One thing I remember is that grin, or smile, or greeting, or barely contained laugh, a movable feast dancing from sheepish to mischievous to curious to friendly to pleased-to-see-you, twitching beneath that marvelous moustache; a smile almost, or so it seemed, on the verge of bursting out in song.
I remember it the time we caught each other, on an otherwise deserted downtown street, jaywalking, not too long after the city, of which he was mayor at the time, had announced a crackdown on that dastardly misdeed. We shrugged, amused: No traffic was in sight, and it was the quickest way to get to the opposite side of the street. I remember it as he tootled around the city streets on his bicycle, nodding in a friendly way to people as he passed by. His eyes, of course, were part and parcel of what seemed the utterly genuine effect, smiling and laughing to beat the band.
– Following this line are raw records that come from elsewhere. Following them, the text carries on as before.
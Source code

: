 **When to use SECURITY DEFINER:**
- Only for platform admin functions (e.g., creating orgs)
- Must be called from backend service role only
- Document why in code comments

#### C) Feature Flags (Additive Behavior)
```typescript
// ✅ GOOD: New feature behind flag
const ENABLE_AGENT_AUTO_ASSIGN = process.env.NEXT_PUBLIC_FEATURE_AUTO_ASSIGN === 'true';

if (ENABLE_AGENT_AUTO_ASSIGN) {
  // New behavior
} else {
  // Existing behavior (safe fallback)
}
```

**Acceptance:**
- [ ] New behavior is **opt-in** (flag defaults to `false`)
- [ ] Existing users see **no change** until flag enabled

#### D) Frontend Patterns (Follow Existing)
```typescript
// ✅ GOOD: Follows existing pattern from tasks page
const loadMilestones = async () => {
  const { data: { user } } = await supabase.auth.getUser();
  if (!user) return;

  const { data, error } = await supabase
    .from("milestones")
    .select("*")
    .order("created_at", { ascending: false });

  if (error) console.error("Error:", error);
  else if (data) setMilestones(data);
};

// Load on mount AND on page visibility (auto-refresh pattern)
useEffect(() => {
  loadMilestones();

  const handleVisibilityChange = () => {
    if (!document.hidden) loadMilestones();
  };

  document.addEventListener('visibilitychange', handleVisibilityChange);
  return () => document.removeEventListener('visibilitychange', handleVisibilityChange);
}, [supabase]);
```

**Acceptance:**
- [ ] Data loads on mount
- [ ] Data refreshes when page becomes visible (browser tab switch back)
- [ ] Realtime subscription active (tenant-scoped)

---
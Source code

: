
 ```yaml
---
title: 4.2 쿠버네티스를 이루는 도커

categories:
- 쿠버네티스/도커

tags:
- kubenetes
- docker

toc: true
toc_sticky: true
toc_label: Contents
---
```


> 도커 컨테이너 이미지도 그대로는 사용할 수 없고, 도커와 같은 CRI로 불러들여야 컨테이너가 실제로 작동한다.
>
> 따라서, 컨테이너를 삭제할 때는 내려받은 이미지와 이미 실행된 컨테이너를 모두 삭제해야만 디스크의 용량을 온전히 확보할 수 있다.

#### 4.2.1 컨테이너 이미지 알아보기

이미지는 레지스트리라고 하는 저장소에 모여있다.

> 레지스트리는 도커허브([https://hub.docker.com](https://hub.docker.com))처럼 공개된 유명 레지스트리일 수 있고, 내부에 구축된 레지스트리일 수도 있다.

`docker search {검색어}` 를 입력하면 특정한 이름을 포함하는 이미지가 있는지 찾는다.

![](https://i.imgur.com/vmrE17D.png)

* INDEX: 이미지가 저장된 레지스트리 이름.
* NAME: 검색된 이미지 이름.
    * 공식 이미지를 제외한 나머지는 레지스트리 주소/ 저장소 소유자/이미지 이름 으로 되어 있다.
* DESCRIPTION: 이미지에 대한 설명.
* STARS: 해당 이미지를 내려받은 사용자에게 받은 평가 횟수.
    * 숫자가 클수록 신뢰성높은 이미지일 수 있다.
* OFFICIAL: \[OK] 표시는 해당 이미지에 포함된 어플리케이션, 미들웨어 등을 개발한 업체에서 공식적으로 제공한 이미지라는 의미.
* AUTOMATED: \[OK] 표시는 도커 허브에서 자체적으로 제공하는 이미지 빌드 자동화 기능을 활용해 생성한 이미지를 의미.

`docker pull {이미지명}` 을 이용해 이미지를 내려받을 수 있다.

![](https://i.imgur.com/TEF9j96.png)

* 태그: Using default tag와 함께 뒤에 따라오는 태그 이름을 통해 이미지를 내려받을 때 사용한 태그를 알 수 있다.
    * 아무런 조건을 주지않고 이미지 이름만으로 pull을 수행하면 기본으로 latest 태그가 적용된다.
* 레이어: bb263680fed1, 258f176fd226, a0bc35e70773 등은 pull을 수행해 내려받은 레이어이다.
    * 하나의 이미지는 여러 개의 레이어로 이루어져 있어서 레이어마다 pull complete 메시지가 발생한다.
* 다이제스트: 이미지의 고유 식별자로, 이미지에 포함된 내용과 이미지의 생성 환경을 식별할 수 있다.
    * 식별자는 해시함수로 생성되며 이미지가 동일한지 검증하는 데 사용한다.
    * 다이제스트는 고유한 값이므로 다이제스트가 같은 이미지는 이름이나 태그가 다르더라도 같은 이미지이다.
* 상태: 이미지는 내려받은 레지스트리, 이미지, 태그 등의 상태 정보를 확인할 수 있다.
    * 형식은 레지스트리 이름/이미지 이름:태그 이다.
I’m not special. Thousands of longtime Portlanders have their own memories of Bud Clark, the publican who became mayor, and who died on Tuesday from congestive heart failure, at age 90. Dee Lane has written a superb obituary for The Oregonian that’s well worth reading, whether you were here for Bud’s glory days or moved here later and want to know more about the city’s history and soul.
Bud broke things open. He was a barkeep, first at the Spatenhaus and then at the Goose Hollow Inn, a still-running tavern that in the 1970s and ’80s was a convivial meeting-place for politicos, news hounds, architects, college students, and anyone who dropped in (and which one prominent columnist of the time routinely referred to in print, dismissively, as “The Hollow Goose”). When he decided in late 1983 to run for mayor against a conservative incumbent, few people took him seriously: He was known mostly, after all, as a character-about-town, a guy who’d break out at a moment’s notice in his trademark “whoop-whoop!” and who, in 1978, starred in a popular poster as a guy flashing a nude downtown statue, with the motto “Expose Yourself to Art.”
But Bud talked to people, all sorts of people, all over the city, and he won. Twice. He was mayor from 1985 through 1992, and for the first time in a long time gave ordinary citizens the sense that they had a champion and a voice in City Hall. During that time, as Lane points out, he got the Oregon Convention Center rolling, expanded the late, lamented downtown free transit zone, and shifted the city sharply toward community policing.
He had his tiffs, especially with a string of early police chiefs, one of which only added to his legend. I remember, when my sons were young, showing them the booth at Multnomah Village’s Fat City Cafe where the famous “Read My Lips” exchange between Clark and Chief Jim Davis took place, and Davis found himself walking out without a job.
He was no magician. He made mistakes, as all politicians do: Anyone who goes into the game not understanding they’ll get things wrong and often fail should quit before they begin. But from dressing in lederhosen to canoeing through the city along the Willamette River to starting the enormously popular Bud’s Ball with its multitude of local bands to just being himself, he also brought people together and made them believe his city was their city. And maybe that was a magic trick, after all.
“The tenure of the tavern owner turned mayor wasn’t always smooth canoeing,” Lane perceptively writes. “He lurched through three police chiefs in less than three years. He started programs and then dropped them, lost his temper, then calmed down. He didn’t always wear the appropriate clothes or say the appropriate words. He was sometimes blunt, sometimes bawdy, but always honest. …
“In one view, Clark was the transition to a new era, the weird mayor who led Portland to cultivate weirdness. … But weird oversimplifies a man who was more complex, and in some ways more conservative. He was a Republican who became a Democrat, but really was a populist who didn’t give a rip about party politics. He was a businessman who took apart budgets and insisted on line-item accountability. He was a Marine, with values of personal duty and civic commitment.”
It’s all too easy to be nostalgic for a time in the city’s history when it was possible to be poor or starting out and still have a good life, without paying outrageous rent for a cubicle in an anonymous mid-rise apartment box. Bud rode those times, and helped make them. And, as much as he cultivated his “man of the people” mystique, his concept of “the people” was wide-ranging and not unsophisticated: His wife, Sigrid, after all, was a longtime violinist in the Oregon Symphony Orchestra.
Bud loved his city, and nudged it along. His city, for the most part, loved him back. And that suggests a life well-lived.